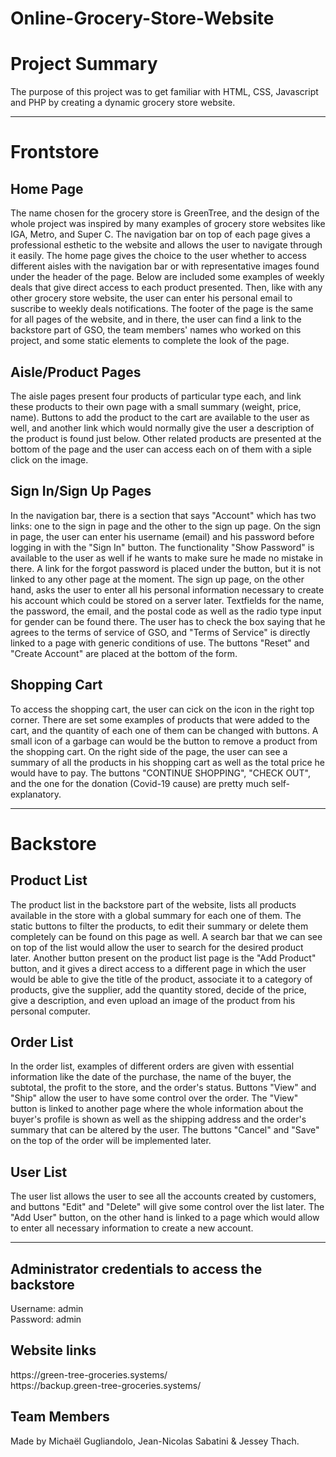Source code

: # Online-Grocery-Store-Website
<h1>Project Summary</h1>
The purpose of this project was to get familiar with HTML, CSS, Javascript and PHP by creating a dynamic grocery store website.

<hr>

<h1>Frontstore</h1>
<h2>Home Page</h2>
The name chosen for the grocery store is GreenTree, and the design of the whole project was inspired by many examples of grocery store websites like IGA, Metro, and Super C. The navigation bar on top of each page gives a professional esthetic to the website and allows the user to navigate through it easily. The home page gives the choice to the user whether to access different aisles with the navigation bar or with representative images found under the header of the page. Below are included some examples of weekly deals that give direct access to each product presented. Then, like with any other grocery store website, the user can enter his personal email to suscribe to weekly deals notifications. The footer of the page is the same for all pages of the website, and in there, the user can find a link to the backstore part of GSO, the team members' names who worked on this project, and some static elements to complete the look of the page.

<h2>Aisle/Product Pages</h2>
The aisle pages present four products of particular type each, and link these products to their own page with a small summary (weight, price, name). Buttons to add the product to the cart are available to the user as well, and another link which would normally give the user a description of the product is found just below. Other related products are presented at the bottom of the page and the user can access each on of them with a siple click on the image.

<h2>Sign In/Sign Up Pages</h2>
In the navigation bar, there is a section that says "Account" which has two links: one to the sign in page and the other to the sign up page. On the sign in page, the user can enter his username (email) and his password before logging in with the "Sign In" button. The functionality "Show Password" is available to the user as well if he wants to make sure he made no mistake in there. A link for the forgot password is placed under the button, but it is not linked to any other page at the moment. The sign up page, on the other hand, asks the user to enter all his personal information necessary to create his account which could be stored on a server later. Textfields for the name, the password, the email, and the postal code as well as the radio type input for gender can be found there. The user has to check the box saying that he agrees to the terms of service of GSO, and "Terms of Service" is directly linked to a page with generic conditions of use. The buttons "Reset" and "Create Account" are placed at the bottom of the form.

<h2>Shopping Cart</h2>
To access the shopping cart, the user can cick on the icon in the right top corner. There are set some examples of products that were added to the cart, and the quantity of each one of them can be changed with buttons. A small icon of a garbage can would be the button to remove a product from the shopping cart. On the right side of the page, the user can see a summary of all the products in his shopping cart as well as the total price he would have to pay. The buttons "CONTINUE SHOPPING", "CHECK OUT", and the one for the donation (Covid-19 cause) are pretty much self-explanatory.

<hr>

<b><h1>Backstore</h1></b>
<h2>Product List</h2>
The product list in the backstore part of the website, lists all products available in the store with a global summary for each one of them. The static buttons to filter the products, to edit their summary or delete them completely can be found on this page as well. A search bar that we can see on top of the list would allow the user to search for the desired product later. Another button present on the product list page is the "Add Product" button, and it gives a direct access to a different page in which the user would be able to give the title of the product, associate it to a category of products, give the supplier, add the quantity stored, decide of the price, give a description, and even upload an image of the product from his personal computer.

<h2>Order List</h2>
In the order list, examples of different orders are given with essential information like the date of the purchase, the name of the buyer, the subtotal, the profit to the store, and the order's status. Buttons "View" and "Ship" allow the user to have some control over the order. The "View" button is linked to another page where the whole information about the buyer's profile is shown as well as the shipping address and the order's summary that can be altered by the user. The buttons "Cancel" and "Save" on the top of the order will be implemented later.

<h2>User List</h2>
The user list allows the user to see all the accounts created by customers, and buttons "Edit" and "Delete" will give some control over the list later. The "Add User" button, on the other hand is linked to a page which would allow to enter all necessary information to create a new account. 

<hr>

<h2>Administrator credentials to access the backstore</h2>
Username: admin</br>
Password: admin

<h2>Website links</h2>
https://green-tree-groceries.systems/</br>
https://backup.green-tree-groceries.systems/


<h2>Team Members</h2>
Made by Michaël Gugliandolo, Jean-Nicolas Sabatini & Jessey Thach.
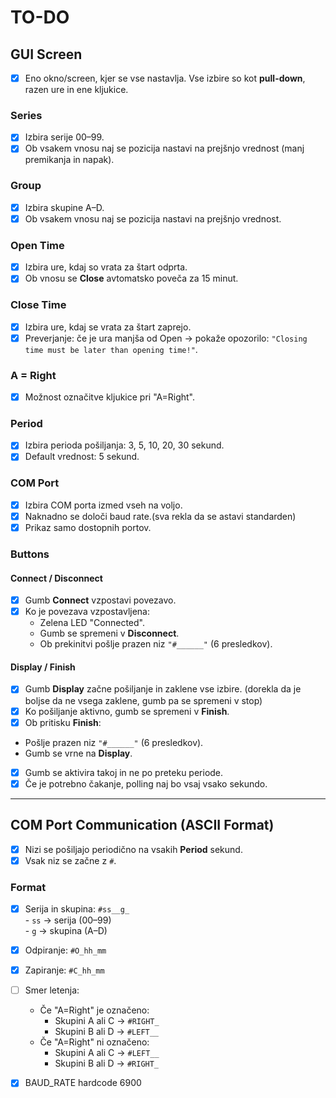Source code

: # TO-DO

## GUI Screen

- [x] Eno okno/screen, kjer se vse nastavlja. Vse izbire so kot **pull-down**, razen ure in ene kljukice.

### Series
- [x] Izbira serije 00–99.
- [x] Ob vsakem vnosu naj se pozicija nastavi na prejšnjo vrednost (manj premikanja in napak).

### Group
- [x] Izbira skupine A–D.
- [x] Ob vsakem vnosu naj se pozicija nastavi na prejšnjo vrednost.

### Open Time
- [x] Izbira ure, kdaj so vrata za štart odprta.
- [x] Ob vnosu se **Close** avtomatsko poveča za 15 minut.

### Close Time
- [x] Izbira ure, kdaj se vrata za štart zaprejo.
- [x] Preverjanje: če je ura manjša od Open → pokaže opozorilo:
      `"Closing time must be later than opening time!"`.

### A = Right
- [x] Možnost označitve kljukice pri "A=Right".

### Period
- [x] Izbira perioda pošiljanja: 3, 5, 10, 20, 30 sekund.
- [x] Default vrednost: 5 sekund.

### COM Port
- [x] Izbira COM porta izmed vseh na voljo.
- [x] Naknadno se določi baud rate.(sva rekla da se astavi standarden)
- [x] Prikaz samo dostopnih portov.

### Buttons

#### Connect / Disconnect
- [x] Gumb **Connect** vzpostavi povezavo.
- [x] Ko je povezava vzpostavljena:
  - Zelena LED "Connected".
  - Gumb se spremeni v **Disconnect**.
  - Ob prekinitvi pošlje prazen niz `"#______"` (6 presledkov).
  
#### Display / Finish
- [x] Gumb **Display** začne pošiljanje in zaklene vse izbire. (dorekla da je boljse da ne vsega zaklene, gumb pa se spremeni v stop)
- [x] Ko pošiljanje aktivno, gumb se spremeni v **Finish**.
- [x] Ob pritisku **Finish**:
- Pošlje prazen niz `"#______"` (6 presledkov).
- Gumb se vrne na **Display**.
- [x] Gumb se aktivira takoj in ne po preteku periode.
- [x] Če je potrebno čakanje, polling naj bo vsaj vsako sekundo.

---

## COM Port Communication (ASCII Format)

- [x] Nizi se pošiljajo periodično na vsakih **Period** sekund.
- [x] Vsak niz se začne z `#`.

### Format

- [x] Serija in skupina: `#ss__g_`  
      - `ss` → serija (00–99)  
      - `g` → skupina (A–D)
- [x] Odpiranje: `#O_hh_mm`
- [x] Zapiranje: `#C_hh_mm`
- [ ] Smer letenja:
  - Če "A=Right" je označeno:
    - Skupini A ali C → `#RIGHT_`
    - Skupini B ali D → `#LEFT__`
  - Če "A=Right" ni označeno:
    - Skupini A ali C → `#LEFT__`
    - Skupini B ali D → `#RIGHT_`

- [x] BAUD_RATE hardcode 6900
--
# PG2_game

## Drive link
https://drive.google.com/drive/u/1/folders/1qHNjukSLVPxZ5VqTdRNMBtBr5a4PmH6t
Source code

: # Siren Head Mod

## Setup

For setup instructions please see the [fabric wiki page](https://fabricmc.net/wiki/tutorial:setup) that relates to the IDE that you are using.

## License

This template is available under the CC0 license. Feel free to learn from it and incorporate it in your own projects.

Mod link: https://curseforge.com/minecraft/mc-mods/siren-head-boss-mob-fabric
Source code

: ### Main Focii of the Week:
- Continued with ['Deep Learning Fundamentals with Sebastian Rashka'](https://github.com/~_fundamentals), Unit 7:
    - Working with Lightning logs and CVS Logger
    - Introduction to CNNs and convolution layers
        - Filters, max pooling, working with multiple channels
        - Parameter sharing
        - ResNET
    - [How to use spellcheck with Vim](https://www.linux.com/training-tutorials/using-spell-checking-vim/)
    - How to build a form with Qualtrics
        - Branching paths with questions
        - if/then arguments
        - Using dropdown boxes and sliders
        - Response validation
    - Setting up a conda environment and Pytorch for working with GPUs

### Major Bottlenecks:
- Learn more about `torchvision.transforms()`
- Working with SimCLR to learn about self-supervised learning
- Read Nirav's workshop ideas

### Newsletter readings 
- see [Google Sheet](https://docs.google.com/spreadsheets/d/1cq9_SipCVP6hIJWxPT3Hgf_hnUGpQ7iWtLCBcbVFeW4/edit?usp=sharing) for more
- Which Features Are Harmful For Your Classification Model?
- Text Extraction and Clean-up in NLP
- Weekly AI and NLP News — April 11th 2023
--
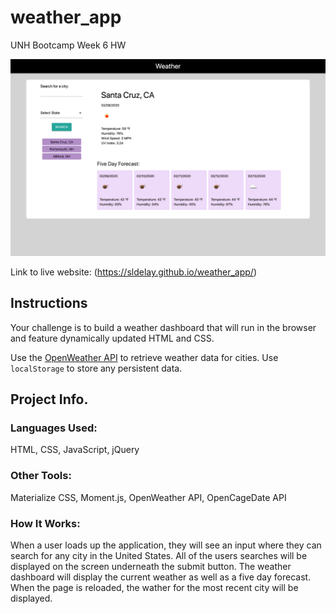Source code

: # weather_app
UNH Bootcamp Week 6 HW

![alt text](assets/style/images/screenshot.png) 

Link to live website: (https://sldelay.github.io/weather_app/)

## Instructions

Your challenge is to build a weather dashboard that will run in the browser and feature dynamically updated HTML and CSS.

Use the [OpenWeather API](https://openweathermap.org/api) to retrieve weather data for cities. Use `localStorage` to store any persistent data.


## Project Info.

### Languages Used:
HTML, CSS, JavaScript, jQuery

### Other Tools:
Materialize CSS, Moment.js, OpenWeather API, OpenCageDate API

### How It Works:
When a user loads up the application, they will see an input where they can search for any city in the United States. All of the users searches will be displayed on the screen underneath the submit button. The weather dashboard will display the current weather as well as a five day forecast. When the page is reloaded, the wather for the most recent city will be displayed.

▶ **Activity**: Go through the material and report each line that holds the string "kdaj".

▶ **Solution for this exercise**:
- [x] Izbira ure, kdaj so vrata za štart odprta.
- [x] Izbira ure, kdaj se vrata za štart zaprejo.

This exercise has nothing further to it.